*** Opening of Extracted information ***
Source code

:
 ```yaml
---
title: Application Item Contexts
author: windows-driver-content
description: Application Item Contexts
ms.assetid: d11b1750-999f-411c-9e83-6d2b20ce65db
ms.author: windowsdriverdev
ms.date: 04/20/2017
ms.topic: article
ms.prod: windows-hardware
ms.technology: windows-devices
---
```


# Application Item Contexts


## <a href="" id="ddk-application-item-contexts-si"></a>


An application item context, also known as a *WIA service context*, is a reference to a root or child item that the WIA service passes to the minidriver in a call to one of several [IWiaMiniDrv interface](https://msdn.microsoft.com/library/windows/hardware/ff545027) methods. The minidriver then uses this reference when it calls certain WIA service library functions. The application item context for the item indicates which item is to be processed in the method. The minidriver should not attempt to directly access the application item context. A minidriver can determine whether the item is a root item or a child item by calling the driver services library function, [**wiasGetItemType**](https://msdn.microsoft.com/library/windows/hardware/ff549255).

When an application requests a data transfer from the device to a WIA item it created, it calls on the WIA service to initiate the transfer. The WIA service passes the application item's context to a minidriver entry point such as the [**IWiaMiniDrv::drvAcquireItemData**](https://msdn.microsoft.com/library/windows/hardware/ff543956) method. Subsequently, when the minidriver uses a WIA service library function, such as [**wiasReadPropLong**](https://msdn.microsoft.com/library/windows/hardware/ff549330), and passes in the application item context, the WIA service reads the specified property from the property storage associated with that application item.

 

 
*** Close of Extracted information ***
Assignment: Count the lines in the listing that hold the word "IWiaMiniDrv", then give the number and nothing else.

Written response: 2